### [RECORDS FOR THE EXERCISE]
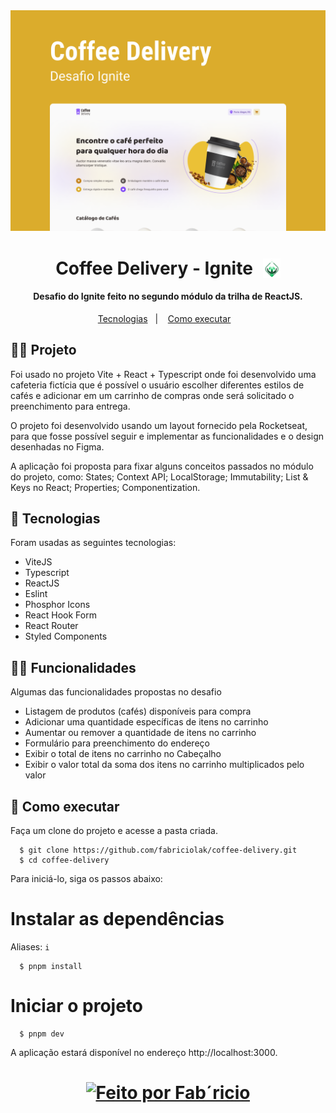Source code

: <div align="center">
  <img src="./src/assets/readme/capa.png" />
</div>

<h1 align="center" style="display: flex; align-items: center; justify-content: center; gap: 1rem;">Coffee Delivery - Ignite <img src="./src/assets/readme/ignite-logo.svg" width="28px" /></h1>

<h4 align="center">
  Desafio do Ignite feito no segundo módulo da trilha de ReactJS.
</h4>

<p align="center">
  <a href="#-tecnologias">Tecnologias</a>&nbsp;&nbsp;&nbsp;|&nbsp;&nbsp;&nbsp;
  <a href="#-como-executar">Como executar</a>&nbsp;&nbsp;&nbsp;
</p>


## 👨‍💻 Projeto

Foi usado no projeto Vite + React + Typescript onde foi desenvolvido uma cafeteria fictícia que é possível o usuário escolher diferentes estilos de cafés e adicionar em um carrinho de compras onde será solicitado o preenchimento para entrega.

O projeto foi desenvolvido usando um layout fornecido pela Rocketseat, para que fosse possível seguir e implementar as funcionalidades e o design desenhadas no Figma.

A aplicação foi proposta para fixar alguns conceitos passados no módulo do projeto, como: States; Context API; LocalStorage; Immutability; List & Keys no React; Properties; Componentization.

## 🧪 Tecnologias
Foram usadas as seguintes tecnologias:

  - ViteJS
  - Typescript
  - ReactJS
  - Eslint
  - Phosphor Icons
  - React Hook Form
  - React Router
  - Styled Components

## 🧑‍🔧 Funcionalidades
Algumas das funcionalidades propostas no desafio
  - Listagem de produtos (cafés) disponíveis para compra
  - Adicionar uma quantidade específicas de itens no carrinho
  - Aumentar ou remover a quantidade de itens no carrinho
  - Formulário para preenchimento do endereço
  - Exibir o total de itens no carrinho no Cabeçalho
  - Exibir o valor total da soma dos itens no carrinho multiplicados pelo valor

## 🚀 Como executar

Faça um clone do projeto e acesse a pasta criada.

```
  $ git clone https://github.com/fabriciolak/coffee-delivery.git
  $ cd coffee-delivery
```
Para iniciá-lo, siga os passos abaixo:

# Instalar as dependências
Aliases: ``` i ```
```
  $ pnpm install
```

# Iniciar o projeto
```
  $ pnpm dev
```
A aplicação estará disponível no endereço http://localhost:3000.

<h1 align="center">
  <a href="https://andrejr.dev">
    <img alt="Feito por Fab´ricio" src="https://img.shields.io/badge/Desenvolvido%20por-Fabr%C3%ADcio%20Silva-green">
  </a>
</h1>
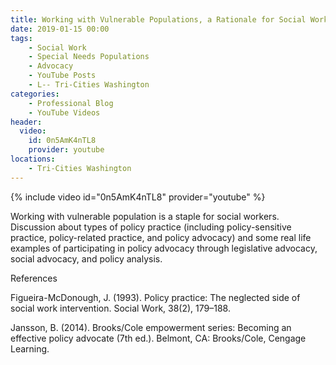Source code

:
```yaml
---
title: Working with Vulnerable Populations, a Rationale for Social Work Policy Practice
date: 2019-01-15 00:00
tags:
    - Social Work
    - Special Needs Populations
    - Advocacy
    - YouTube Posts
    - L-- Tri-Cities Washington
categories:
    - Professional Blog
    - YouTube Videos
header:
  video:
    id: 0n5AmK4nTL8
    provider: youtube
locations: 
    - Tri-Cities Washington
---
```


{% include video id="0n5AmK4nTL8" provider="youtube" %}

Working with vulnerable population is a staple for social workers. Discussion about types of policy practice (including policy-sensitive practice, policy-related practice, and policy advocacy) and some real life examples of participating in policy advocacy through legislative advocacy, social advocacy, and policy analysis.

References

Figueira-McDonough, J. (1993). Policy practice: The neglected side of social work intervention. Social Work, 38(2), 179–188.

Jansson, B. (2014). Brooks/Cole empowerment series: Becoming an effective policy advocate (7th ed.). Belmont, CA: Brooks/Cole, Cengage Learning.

* * *

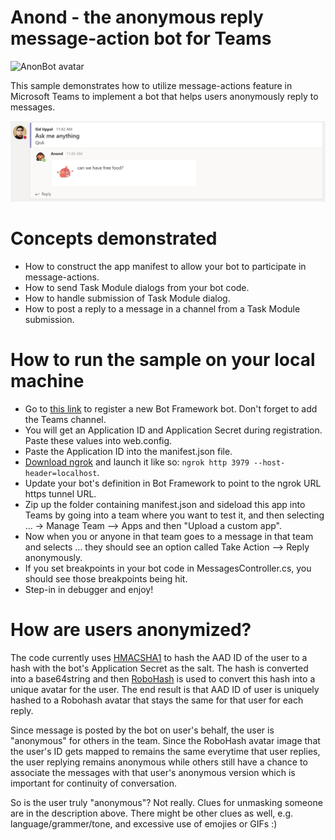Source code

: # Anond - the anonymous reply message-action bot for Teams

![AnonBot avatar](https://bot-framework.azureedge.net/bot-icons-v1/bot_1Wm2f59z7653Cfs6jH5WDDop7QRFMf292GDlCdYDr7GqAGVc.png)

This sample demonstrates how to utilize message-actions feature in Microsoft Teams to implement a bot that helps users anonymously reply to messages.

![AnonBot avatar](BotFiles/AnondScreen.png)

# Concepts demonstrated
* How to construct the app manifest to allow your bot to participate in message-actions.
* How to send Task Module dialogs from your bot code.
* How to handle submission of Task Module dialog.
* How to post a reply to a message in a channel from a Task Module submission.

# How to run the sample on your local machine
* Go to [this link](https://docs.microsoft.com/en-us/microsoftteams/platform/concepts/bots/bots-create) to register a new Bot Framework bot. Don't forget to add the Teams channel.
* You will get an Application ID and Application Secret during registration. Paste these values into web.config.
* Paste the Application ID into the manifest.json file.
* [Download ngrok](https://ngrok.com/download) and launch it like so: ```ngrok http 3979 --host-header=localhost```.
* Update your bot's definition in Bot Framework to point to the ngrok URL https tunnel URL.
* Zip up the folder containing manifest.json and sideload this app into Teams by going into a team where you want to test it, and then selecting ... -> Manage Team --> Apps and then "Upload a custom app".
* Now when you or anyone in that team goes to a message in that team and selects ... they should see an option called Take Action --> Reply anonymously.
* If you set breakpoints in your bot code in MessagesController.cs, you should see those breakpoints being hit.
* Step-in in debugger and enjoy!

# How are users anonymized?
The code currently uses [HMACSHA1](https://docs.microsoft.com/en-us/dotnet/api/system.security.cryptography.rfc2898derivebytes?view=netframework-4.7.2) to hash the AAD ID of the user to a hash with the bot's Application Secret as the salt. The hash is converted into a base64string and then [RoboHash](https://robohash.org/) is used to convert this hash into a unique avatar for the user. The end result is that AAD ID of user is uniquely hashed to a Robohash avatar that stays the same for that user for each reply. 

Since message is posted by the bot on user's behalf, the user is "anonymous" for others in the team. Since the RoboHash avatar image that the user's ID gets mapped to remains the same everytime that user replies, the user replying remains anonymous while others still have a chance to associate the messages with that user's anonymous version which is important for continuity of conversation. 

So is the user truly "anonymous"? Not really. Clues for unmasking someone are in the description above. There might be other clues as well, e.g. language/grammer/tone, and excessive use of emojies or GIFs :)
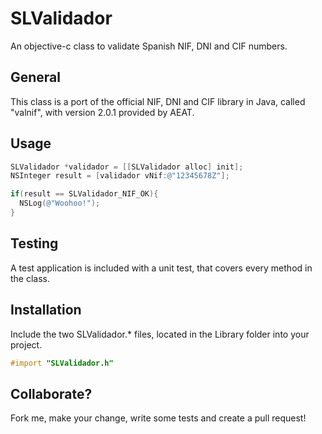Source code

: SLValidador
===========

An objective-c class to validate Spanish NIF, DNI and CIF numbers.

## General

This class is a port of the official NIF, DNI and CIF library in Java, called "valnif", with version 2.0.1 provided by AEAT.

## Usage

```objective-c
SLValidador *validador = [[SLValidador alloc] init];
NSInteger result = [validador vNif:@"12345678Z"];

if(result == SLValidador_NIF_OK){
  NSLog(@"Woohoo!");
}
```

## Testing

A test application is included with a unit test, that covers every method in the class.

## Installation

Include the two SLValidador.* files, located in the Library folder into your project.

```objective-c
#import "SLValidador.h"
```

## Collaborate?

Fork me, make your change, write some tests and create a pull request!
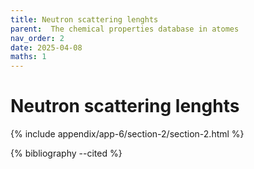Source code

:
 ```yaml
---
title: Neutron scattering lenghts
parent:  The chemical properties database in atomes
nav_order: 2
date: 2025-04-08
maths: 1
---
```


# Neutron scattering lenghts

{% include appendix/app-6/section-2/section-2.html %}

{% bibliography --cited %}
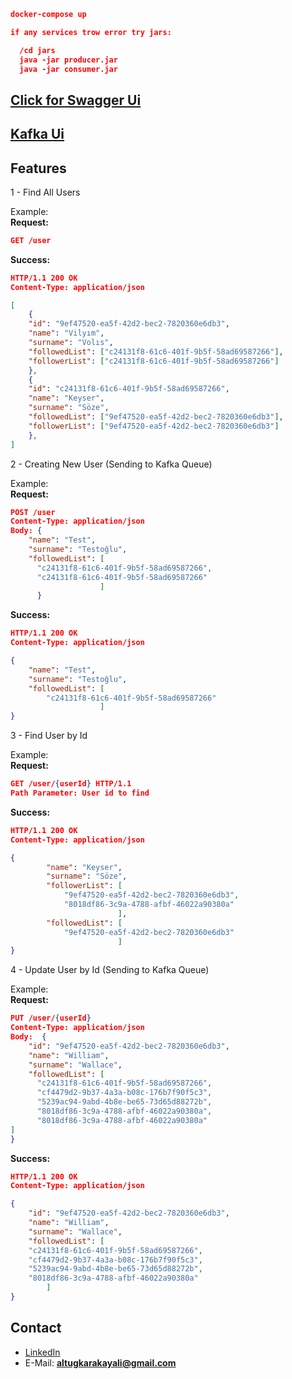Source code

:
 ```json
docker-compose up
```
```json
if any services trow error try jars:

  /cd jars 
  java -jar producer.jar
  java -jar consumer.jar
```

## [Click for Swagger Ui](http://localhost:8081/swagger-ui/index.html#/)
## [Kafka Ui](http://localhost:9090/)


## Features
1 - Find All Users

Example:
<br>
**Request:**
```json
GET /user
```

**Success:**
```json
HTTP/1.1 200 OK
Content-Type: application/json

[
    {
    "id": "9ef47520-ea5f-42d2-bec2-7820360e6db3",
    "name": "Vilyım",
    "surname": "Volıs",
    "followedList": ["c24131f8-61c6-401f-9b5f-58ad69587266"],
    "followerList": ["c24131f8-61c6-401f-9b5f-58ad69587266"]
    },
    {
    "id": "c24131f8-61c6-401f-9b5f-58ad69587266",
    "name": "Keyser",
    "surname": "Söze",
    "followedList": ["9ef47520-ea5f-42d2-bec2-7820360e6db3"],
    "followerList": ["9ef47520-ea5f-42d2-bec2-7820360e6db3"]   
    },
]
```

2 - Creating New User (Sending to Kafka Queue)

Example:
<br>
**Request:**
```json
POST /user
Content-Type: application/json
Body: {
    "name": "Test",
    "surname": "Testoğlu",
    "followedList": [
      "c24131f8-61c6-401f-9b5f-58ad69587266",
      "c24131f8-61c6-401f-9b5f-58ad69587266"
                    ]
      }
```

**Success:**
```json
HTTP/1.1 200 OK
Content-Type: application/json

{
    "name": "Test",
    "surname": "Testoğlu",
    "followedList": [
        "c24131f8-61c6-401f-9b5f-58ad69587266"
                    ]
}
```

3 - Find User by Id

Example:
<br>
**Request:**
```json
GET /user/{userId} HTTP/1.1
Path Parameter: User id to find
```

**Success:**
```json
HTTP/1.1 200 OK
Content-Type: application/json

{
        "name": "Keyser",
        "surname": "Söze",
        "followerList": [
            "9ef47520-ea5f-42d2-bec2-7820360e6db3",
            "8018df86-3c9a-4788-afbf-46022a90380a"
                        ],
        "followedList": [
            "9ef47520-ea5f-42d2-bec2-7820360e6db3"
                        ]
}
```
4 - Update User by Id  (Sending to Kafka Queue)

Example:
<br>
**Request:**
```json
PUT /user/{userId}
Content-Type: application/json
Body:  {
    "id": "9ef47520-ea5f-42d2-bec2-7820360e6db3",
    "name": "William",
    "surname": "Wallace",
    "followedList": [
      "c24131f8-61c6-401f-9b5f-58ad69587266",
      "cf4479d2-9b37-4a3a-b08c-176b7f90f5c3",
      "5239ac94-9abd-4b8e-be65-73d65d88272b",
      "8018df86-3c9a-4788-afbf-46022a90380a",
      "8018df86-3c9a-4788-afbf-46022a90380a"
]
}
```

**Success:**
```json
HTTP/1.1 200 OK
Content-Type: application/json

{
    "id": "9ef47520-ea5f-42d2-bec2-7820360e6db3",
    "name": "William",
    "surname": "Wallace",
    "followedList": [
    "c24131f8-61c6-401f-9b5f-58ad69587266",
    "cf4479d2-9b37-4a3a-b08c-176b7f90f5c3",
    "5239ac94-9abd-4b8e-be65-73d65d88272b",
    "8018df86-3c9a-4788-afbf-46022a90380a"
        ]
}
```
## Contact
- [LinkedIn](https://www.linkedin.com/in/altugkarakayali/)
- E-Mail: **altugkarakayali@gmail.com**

### [GOAL OF THE EXERCISE]
Pick out all lines from the data above in which the word "jars" appears.

### [ANSWER BOX]
if any services trow error try jars:
  /cd jars 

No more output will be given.